You have decided that your teen is responsible and mature enough to own and drive a car, and included it in the family budget. What are the factors you need to consider in buying and insuring his or her car?
- Research – Research the purchase with your teen. Along with viewing cars for sale, be sure to check out safety ratings and insurance ratings, crash test results, fuel economy, reliability, and value. Edmunds, Kelley Blue Book, J.D. Power, fueleconomy.gov and IIHS are all useful references.
- New vs. Used Car – Typically, a new car is more reliable but costs more to buy and insure, and depreciates rapidly. A low-mileage used car is often the best way to go. Make sure you have it checked out thoroughly by a mechanic, and get a CARFAX report to check for past damages. Accepting dings and scratches could save significant money.

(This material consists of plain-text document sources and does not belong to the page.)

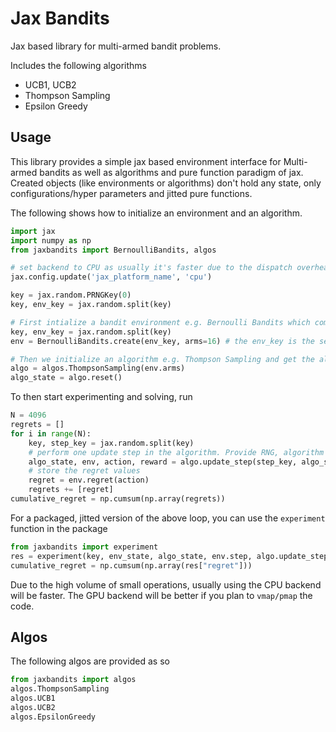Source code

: # Jax Bandits

Jax based library for multi-armed bandit problems.

Includes the following algorithms
- UCB1, UCB2
- Thompson Sampling
- Epsilon Greedy


## Usage

This library provides a simple jax based environment interface for Multi-armed bandits as well as algorithms and pure function paradigm of jax. Created objects (like environments or algorithms) don't hold any state, only configurations/hyper parameters and jitted pure functions.

The following shows how to initialize an environment and an algorithm.

```python
import jax
import numpy as np
from jaxbandits import BernoulliBandits, algos

# set backend to CPU as usually it's faster due to the dispatch overhead on the GPU. 
jax.config.update('jax_platform_name', 'cpu')

key = jax.random.PRNGKey(0)
key, env_key = jax.random.split(key)

# First intialize a bandit environment e.g. Bernoulli Bandits which comes with the environment state and functions
key, env_key = jax.random.split(key)
env = BernoulliBandits.create(env_key, arms=16) # the env_key is the seed for randomly generating the arm probabilities

# Then we initialize an algorithm e.g. Thompson Sampling and get the algorithm state
algo = algos.ThompsonSampling(env.arms)
algo_state = algo.reset()

```

To then start experimenting and solving, run

```python
N = 4096
regrets = []
for i in range(N):
    key, step_key = jax.random.split(key)
    # perform one update step in the algorithm. Provide RNG, algorithm state, and the environment. Note that since environments can change, an updated environment is returned as well
    algo_state, env, action, reward = algo.update_step(step_key, algo_state, env)
    # store the regret values
    regret = env.regret(action)
    regrets += [regret]
cumulative_regret = np.cumsum(np.array(regrets))
```

For a packaged, jitted version of the above loop, you can use the `experiment` function in the package

```python
from jaxbandits import experiment
res = experiment(key, env_state, algo_state, env.step, algo.update_step, steps=N)
cumulative_regret = np.cumsum(np.array(res["regret"]))
```

Due to the high volume of small operations, usually using the CPU backend will be faster. The GPU backend will be better if you plan to `vmap/pmap` the code.

## Algos

The following algos are provided as so

```python
from jaxbandits import algos
algos.ThompsonSampling
algos.UCB1
algos.UCB2
algos.EpsilonGreedy

```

- Expenses – Even if you could afford to pay for all the expenses, it is probably best that you don't. Car ownership is an excellent way for teens to show responsibility. Divide the costs in whatever way makes sense for your family.
One cost-sharing method is to have your teen contribute a certain amount of the purchase price of the car (whatever amount you think is appropriate for your situation) and make them responsible for operating expenses. Sit down together and lay out a spreadsheet of all the expenses they may not be aware of – insurance, taxes, maintenance, estimated gas costs – and help them establish a budget.

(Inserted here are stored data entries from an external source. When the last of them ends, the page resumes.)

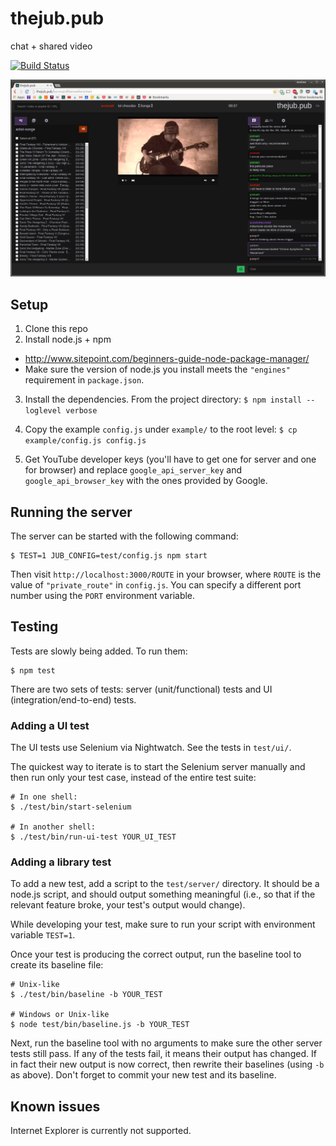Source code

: # thejub.pub
chat + shared video

[![Build Status](https://travis-ci.org/aromatt/thejub.pub.svg)](https://travis-ci.org/aromatt/thejub.pub)

![thejub.pub screenshot](/public/images/thejub.pub.png)

## Setup
1. Clone this repo
2. Install node.js + npm
 * http://www.sitepoint.com/beginners-guide-node-package-manager/
 * Make sure the version of node.js you install meets the `"engines"` requirement in `package.json`.
3. Install the dependencies. From the project directory: `$ npm install --loglevel verbose`
4. Copy the example `config.js` under `example/` to the root level: `$ cp example/config.js config.js`

5. Get YouTube developer keys (you'll have to get one for server and one for browser) and replace `google_api_server_key` and `google_api_browser_key` with the ones provided by Google.

## Running the server
The server can be started with the following command:
```
$ TEST=1 JUB_CONFIG=test/config.js npm start
```
Then visit `http://localhost:3000/ROUTE` in your browser, where `ROUTE` is the value of `"private_route"` in `config.js`. You can specify a different port number using the `PORT` environment variable.

## Testing
Tests are slowly being added. To run them:

```
$ npm test
```
There are two sets of tests: server (unit/functional) tests and UI (integration/end-to-end) tests.

### Adding a UI test
The UI tests use Selenium via Nightwatch. See the tests in `test/ui/`.

The quickest way to iterate is to start the Selenium server manually and then run only your test case, instead of the entire test suite:

    # In one shell:
    $ ./test/bin/start-selenium

    # In another shell:
    $ ./test/bin/run-ui-test YOUR_UI_TEST

### Adding a library test
To add a new test, add a script to the `test/server/` directory. It should be a node.js script, and should output something meaningful (i.e., so that if the relevant feature broke, your test's output would change).

While developing your test, make sure to run your script with environment variable `TEST=1`.

Once your test is producing the correct output, run the baseline tool to create its baseline file:

```
# Unix-like
$ ./test/bin/baseline -b YOUR_TEST

# Windows or Unix-like
$ node test/bin/baseline.js -b YOUR_TEST
```

Next, run the baseline tool with no arguments to make sure the other server tests still pass. If any of the tests fail, it means their output has changed. If in fact their new output is now correct, then rewrite their baselines (using `-b` as above). Don't forget to commit your new test and its baseline.

## Known issues
Internet Explorer is currently not supported.
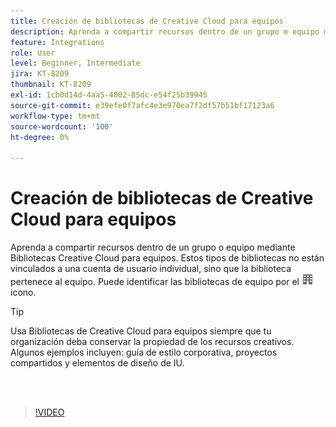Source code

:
 ```yaml
---
title: Creación de bibliotecas de Creative Cloud para equipos
description: Aprenda a compartir recursos dentro de un grupo o equipo mediante Bibliotecas Creative Cloud para equipos
feature: Integrations
role: User
level: Beginner, Intermediate
jira: KT-8209
thumbnail: KT-8209
exl-id: 1cb0d14d-4aa5-4002-85dc-e54f25b39945
source-git-commit: e39efe0f7afc4e3e970ea7f2df57b51bf17123a6
workflow-type: tm+mt
source-wordcount: '100'
ht-degree: 0%

---
```


# Creación de bibliotecas de Creative Cloud para equipos

Aprenda a compartir recursos dentro de un grupo o equipo mediante Bibliotecas Creative Cloud para equipos. Estos tipos de bibliotecas no están vinculados a una cuenta de usuario individual, sino que la biblioteca pertenece al equipo. Puede identificar las bibliotecas de equipo por el ![imagen de construcción](assets/Smock_Building_18_N.png) icono.

>[!TIP]
>
>Usa Bibliotecas de Creative Cloud para equipos siempre que tu organización deba conservar la propiedad de los recursos creativos. Algunos ejemplos incluyen: guía de estilo corporativa, proyectos compartidos y elementos de diseño de IU.

<br> 

>[!VIDEO](https://video.tv.adobe.com/v/335325?hidetitle=true)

- Type of Car – Most teens are going to want something powerful, flashy, and stylish. You want something safe, reliable, and with just enough power to do the job. Smaller sporty cars and hulking, hard to control ones can be equally dangerous. To settle any possible argument here, simply trot out this modified version of the Golden Rule: “He who has gold makes the rules.” That, presumably is you.

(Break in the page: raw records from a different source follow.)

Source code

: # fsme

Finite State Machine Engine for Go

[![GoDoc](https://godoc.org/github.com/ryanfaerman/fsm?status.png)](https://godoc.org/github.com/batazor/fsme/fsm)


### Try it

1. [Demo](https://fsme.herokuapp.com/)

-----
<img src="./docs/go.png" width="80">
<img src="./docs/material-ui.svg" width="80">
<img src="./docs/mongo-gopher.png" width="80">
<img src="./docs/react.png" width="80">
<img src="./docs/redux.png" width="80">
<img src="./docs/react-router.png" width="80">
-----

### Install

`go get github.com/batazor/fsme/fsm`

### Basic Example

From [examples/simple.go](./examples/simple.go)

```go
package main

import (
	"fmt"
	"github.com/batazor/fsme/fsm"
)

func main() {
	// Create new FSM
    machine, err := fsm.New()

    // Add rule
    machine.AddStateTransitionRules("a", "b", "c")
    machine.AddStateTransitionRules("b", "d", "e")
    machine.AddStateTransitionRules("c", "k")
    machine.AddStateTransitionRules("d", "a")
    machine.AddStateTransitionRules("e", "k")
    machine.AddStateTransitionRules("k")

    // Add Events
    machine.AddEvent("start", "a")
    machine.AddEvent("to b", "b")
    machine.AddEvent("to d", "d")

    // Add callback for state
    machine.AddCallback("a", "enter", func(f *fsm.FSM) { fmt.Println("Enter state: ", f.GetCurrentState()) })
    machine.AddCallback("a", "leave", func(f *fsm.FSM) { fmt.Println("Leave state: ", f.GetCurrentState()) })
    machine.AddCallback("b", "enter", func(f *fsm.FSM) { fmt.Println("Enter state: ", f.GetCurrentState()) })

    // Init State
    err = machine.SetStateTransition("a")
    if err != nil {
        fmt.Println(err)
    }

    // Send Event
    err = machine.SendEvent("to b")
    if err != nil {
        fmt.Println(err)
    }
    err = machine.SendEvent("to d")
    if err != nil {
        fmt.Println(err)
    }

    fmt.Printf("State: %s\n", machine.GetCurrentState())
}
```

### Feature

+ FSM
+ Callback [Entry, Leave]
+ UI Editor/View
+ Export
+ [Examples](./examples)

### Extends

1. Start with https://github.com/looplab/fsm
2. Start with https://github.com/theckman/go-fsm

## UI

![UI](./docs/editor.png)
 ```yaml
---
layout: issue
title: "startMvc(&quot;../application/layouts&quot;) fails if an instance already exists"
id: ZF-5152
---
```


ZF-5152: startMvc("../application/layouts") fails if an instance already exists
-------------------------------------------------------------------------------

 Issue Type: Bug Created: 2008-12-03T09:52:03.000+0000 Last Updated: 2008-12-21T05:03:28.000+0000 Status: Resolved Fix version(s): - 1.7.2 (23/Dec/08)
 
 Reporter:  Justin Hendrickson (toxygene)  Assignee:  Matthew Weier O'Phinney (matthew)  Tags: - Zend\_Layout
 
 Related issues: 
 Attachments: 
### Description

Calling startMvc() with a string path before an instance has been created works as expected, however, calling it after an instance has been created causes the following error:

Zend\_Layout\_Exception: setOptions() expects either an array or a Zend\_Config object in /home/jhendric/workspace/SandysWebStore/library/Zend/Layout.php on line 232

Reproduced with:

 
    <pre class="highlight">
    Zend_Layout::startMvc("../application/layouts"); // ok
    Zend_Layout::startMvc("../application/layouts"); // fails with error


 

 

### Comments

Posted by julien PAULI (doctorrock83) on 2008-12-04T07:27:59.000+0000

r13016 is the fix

From a safety and insurance standpoint, a four-door midsized sedan equipped with airbags and good crash test ratings is typically the best choice. Any extra safety systems such as blind spot notification and back-up cameras are plusses.
- Policy Ownership – Does it make more sense to add your teen to your policy, or should they get their own policy? It depends on which factors are more important to you.
It will almost certainly cost more to have them get their own policy, but it will reinforce personal responsibility. Adding them to your insurance should produce less total increase than a separate policy – unless an addition voids your safe driver discounts and other accumulated perks. Most parents simply add their teens to the existing policy.
Now that your rates will go up with your teen on the policy, consider a higher deductible to keep costs down -- but be prepared to pay for fender benders. Also, be sure not to skimp on liability, as you now have a high-risk driver on your policy.
- Insurance Discounts for Teens – Many insurance companies offer discounts to teens for maintaining good grades and completing a driving safety course – arguably, a driving safety course is a good idea even if no discount is offered. If you are open to changing insurers, you can compare the relative discounts.
- Driving Habits – Are they just driving to school, or will they need the car for social purposes, or driving to work? Will it be a part of their job (such as pizza delivery)? In that case, or if they will be driving at high-risk times or for longer distances, you will probably need more insurance coverage.
Soon you will be watching them drive off with a smile on their face, as you wave goodbye with a small tear in your eye and a fistful of antacids at the ready. Just remember that your own parents had the same feeling when you started to drive, and embrace the moment. Keep in mind the promise you made to be much cooler as a parent than your parents were!